🤖 AI Summary
This work addresses the challenge of text-driven image and video editing, which requires efficiently reconstructing masked regions while preserving content consistency. Existing approaches rely on computationally expensive vector-Jacobian products (VJPs), limiting their practicality. To overcome this, the authors formulate the task as an inpainting problem and propose a test-time guidance approximation that eliminates the need for VJPs. Their method leverages pre-trained diffusion models without requiring additional training, enabling efficient and consistent edits.

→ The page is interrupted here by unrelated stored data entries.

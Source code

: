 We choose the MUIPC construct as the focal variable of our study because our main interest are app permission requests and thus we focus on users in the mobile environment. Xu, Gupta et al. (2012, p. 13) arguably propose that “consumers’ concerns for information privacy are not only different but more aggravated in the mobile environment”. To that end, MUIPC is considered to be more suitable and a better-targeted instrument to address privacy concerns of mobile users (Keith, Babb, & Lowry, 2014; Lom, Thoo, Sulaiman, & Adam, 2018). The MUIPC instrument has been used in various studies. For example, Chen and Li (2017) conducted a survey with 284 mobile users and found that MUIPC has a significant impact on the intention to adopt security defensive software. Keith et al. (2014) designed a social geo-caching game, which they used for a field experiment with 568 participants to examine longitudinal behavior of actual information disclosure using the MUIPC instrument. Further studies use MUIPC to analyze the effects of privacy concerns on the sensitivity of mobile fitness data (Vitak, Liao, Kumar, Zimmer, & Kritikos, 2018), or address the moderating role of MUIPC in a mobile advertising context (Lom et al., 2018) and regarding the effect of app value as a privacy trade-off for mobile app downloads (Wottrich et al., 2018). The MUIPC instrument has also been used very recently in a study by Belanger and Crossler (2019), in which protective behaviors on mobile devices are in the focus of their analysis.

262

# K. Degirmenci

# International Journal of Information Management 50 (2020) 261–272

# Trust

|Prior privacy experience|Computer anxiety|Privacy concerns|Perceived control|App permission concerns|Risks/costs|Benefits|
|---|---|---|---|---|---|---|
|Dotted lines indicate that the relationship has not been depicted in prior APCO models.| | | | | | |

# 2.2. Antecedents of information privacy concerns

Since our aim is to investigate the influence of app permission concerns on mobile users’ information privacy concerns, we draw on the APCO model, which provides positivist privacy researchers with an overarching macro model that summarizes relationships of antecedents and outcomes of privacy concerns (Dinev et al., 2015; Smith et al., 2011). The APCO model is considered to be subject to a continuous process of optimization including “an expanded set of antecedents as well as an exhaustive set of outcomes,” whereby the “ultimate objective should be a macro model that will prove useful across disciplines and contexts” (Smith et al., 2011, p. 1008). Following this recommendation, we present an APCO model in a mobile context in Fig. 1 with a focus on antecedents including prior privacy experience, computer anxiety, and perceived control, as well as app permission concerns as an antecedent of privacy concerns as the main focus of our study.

Theoretical analysis supports the validity of the proposed approximation, and extensive experiments on large-scale image and video editing benchmarks demonstrate that it matches or even surpasses the performance of training-based methods, while significantly improving inference efficiency and practical applicability.
📝 Abstract
Text-driven image and video editing can be naturally cast as inpainting problems, where masked regions are reconstructed to remain consistent with both the observed content and the editing prompt. Recent advances in test-time guidance for diffusion and flow models provide a principled framework for this task; however, existing methods rely on costly vector--Jacobian product (VJP) computations to approximate the intractable guidance term, limiting their practical applicability. Building upon the recent work of Moufad et al. (2025), we provide theoretical insights into their VJP-free approximation and substantially extend their empirical evaluation to large-scale image and video editing benchmarks. Our results demonstrate that test-time guidance alone can achieve performance comparable to, and in some cases surpass, training-based methods.